Suffering
Anna Janicka

Suffering
Anna Janicka

[T]he pain intensified. ‘I suffer, therefore I am,’ thought Wokulski, and he smiled. (599)

Contrary to popular stereotypes on positivist novels, The Doll is a profound study of individual and social misery.

Almost all the characters in the novel (not to mention some representatives of the animal world) experience pain and suffering. It never leaves Rzecki, who is overwhelmed by the “vanity fair” of the world around him, so full of the ever-present cheap trash; it plagues the unlucky ones who do not have the slightest hope of requited love (Helena Stawska, cynically-minded Doctor Szuman). Suffering may bring many bitter disappointments as well as an irresistible urge to inflict pain on others.

Subjugation to foreign powers can also be described as a sort of suffering – the one which shapes the life of the Polish nation, their ideas of the world and ways of perceiving the reality; it determines their interpretation of the past and their own place in history. Sometimes, it may even distort these national perceptions, so the novel questions the Romantic notions on the messianic and heroic role to be played by the Polish nation.

Tensions and conflicts between the representatives of different social groups and classes, depicted at the very moment of a painful historic transformation with the author’s genuine insight and attention to detail (the decline of the gentry, the increasing poverty and helplessness of lower social classes, frictions and antagonisms of ethnic and ideological nature in Wokulski’s store – quarrels between clerks, often caused by the feeling of wrong and injustice) are yet another potential source of suffering

Most importantly, suffering turns out to be Wokulski’s primary existential experience at all stages of his life. He feels wretched already as a young man dreaming of a scholar’s career but doomed to waiting tables at Hopfer’s restaurant. When middle-aged, he is heartbroken because he cannot win the woman he loves, despite enjoying widespread popularity and admiration. Eventually, he agonises over the nature of the world and the meaning of life.

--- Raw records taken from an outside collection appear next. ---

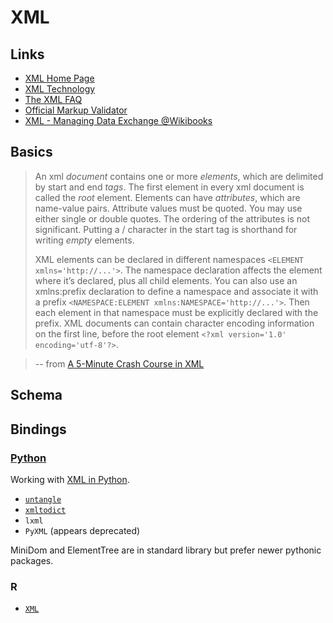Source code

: # XML


## Links

* [XML Home Page](http://www.w3.org/XML)
* [XML Technology](http://www.w3.org/standards/xml)
* [The XML FAQ](http://xml.silmaril.ie)
* [Official Markup Validator](https://validator.w3.org)
* [XML - Managing Data Exchange @Wikibooks](https://en.wikibooks.org/wiki/XML_-_Managing_Data_Exchange)


## Basics

> An xml _document_ contains one or more _elements_, which are delimited by start and end _tags_.
> The first element in every xml document is called the _root_ element.
> Elements can have _attributes_, which are name-value pairs. Attribute values must be quoted. You may use either single or double quotes. The ordering of the attributes is not significant.
> Putting a / character in the start tag is shorthand for writing _empty_ elements.
>
> XML elements can be declared in different namespaces `<ELEMENT xmlns='http://...'>`. The namespace declaration affects the element where it’s declared, plus all child elements. 
> You can also use an xmlns:prefix declaration to define a namespace and associate it with a prefix `<NAMESPACE:ELEMENT xmlns:NAMESPACE='http://...'>`. Then each element in that namespace must be explicitly declared with the prefix.
> XML documents can contain character encoding information on the first line, before the root element `<?xml version='1.0' encoding='utf-8'?>`.

> -- from [A 5-Minute Crash Course in XML](http://www.diveintopython3.net/xml.html#xml-intro)



## Schema


## Bindings


### [Python](https://wiki.python.org/moin/PythonXml)

Working with [XML in Python](http://www.diveintopython3.net/xml.html).

* [`untangle`](https://github.com/stchris/untangle)
* [`xmltodict`](https://github.com/martinblech/xmltodict)
* `lxml`
* `PyXML` (appears deprecated)

MiniDom and ElementTree are in standard library but prefer newer pythonic packages.

### R

* [`XML`](http://cran.r-project.org/web/packages/XML)
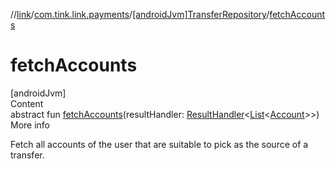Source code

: //[link](../../index.md)/[com.tink.link.payments](../index.md)/[[androidJvm]TransferRepository](index.md)/[fetchAccounts](fetch-accounts.md)



# fetchAccounts  
[androidJvm]  
Content  
abstract fun [fetchAccounts](fetch-accounts.md)(resultHandler: [ResultHandler](../../com.tink.service.handler/[android-jvm]-result-handler/index.md)<[List](https://kotlinlang.org/api/latest/jvm/stdlib/kotlin.collections/-list/index.html)<[Account](../../com.tink.model.account/[android-jvm]-account/index.md)>>)  
More info  


Fetch all accounts of the user that are suitable to pick as the source of a transfer.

The essence of suffering thus conceived – in Schopenhauer’s terms, the very essence of existence – is revealed in the parable-style story of a stone that occurs to Wokulski during his stay in Skierniewice as a sort of epiphany, a moment of sudden illumination: And he had become a man. He lived a few dozen years, and in the course of them he longed and desired more than the dead world could know in all eternity. In an instant, the protagonist realises the meaning of life and the substance of humanity, with the suffering at its core. Once he starts to analyse the issue, its ontological and eschatological depth starts to become apparent: it not only unveils the order of things, but also becomes a tool for self-discovery and a source of self-knowledge.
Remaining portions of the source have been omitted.